═════ Records to use ═════

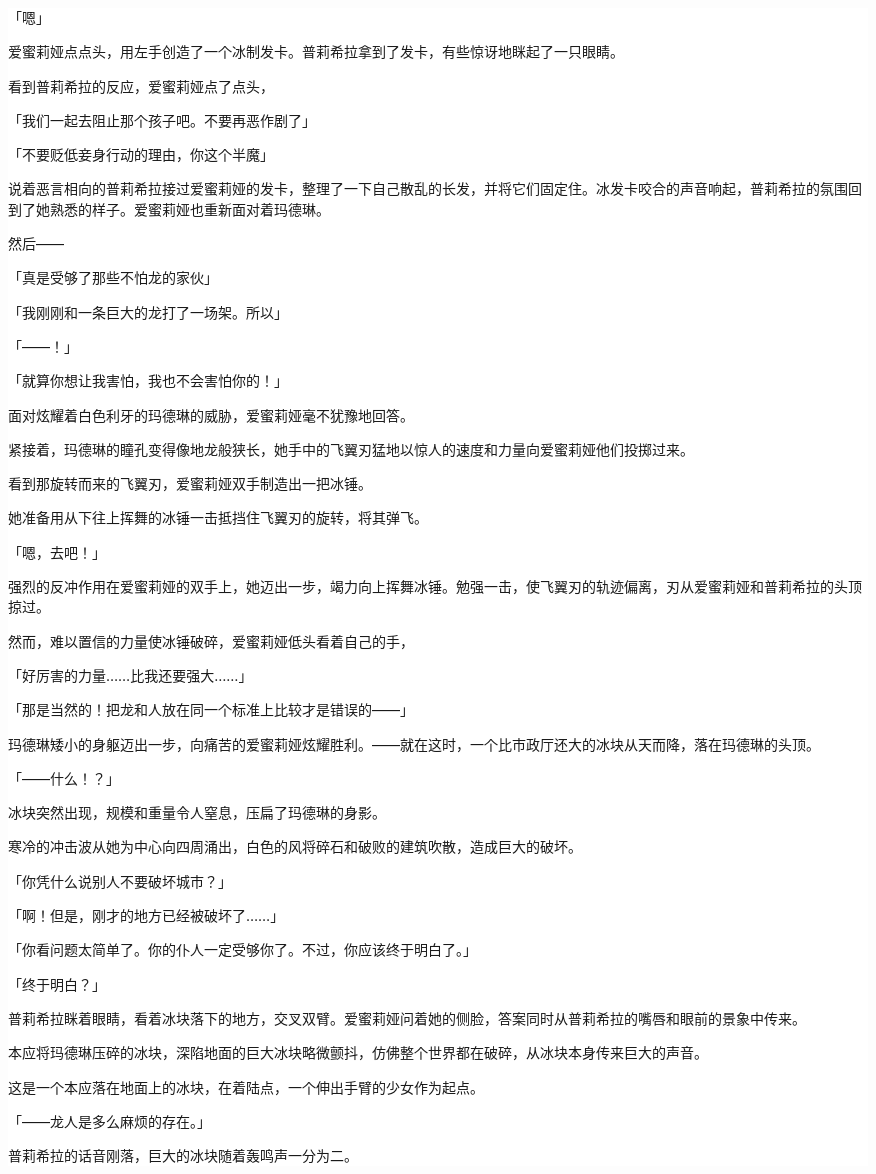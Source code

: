 「嗯」

爱蜜莉娅点点头，用左手创造了一个冰制发卡。普莉希拉拿到了发卡，有些惊讶地眯起了一只眼睛。

看到普莉希拉的反应，爱蜜莉娅点了点头，

「我们一起去阻止那个孩子吧。不要再恶作剧了」

「不要贬低妾身行动的理由，你这个半魔」

说着恶言相向的普莉希拉接过爱蜜莉娅的发卡，整理了一下自己散乱的长发，并将它们固定住。冰发卡咬合的声音响起，普莉希拉的氛围回到了她熟悉的样子。爱蜜莉娅也重新面对着玛德琳。

然后——

「真是受够了那些不怕龙的家伙」

「我刚刚和一条巨大的龙打了一场架。所以」

「——！」

「就算你想让我害怕，我也不会害怕你的！」

面对炫耀着白色利牙的玛德琳的威胁，爱蜜莉娅毫不犹豫地回答。

紧接着，玛德琳的瞳孔变得像地龙般狭长，她手中的飞翼刃猛地以惊人的速度和力量向爱蜜莉娅他们投掷过来。

看到那旋转而来的飞翼刃，爱蜜莉娅双手制造出一把冰锤。

她准备用从下往上挥舞的冰锤一击抵挡住飞翼刃的旋转，将其弹飞。

「嗯，去吧！」

强烈的反冲作用在爱蜜莉娅的双手上，她迈出一步，竭力向上挥舞冰锤。勉强一击，使飞翼刃的轨迹偏离，刃从爱蜜莉娅和普莉希拉的头顶掠过。

然而，难以置信的力量使冰锤破碎，爱蜜莉娅低头看着自己的手，

「好厉害的力量……比我还要强大……」

「那是当然的！把龙和人放在同一个标准上比较才是错误的——」

玛德琳矮小的身躯迈出一步，向痛苦的爱蜜莉娅炫耀胜利。——就在这时，一个比市政厅还大的冰块从天而降，落在玛德琳的头顶。

「——什么！？」

冰块突然出现，规模和重量令人窒息，压扁了玛德琳的身影。

寒冷的冲击波从她为中心向四周涌出，白色的风将碎石和破败的建筑吹散，造成巨大的破坏。

「你凭什么说别人不要破坏城市？」

「啊！但是，刚才的地方已经被破坏了……」

「你看问题太简单了。你的仆人一定受够你了。不过，你应该终于明白了。」

「终于明白？」

普莉希拉眯着眼睛，看着冰块落下的地方，交叉双臂。爱蜜莉娅问着她的侧脸，答案同时从普莉希拉的嘴唇和眼前的景象中传来。

本应将玛德琳压碎的冰块，深陷地面的巨大冰块略微颤抖，仿佛整个世界都在破碎，从冰块本身传来巨大的声音。

这是一个本应落在地面上的冰块，在着陆点，一个伸出手臂的少女作为起点。

「——龙人是多么麻烦的存在。」

普莉希拉的话音刚落，巨大的冰块随着轰鸣声一分为二。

═════

### Task brief
Exactly the lines between the one containing "强烈的反冲作用在爱蜜莉娅的双" and the end of the material, both ends included, must be retyped, with nothing added.

### Exercise response
强烈的反冲作用在爱蜜莉娅的双手上，她迈出一步，竭力向上挥舞冰锤。勉强一击，使飞翼刃的轨迹偏离，刃从爱蜜莉娅和普莉希拉的头顶掠过。

然而，难以置信的力量使冰锤破碎，爱蜜莉娅低头看着自己的手，

「好厉害的力量……比我还要强大……」

「那是当然的！把龙和人放在同一个标准上比较才是错误的——」

玛德琳矮小的身躯迈出一步，向痛苦的爱蜜莉娅炫耀胜利。——就在这时，一个比市政厅还大的冰块从天而降，落在玛德琳的头顶。

「——什么！？」

冰块突然出现，规模和重量令人窒息，压扁了玛德琳的身影。

寒冷的冲击波从她为中心向四周涌出，白色的风将碎石和破败的建筑吹散，造成巨大的破坏。

「你凭什么说别人不要破坏城市？」

「啊！但是，刚才的地方已经被破坏了……」

「你看问题太简单了。你的仆人一定受够你了。不过，你应该终于明白了。」

「终于明白？」

普莉希拉眯着眼睛，看着冰块落下的地方，交叉双臂。爱蜜莉娅问着她的侧脸，答案同时从普莉希拉的嘴唇和眼前的景象中传来。

本应将玛德琳压碎的冰块，深陷地面的巨大冰块略微颤抖，仿佛整个世界都在破碎，从冰块本身传来巨大的声音。

这是一个本应落在地面上的冰块，在着陆点，一个伸出手臂的少女作为起点。

「——龙人是多么麻烦的存在。」

普莉希拉的话音刚落，巨大的冰块随着轰鸣声一分为二。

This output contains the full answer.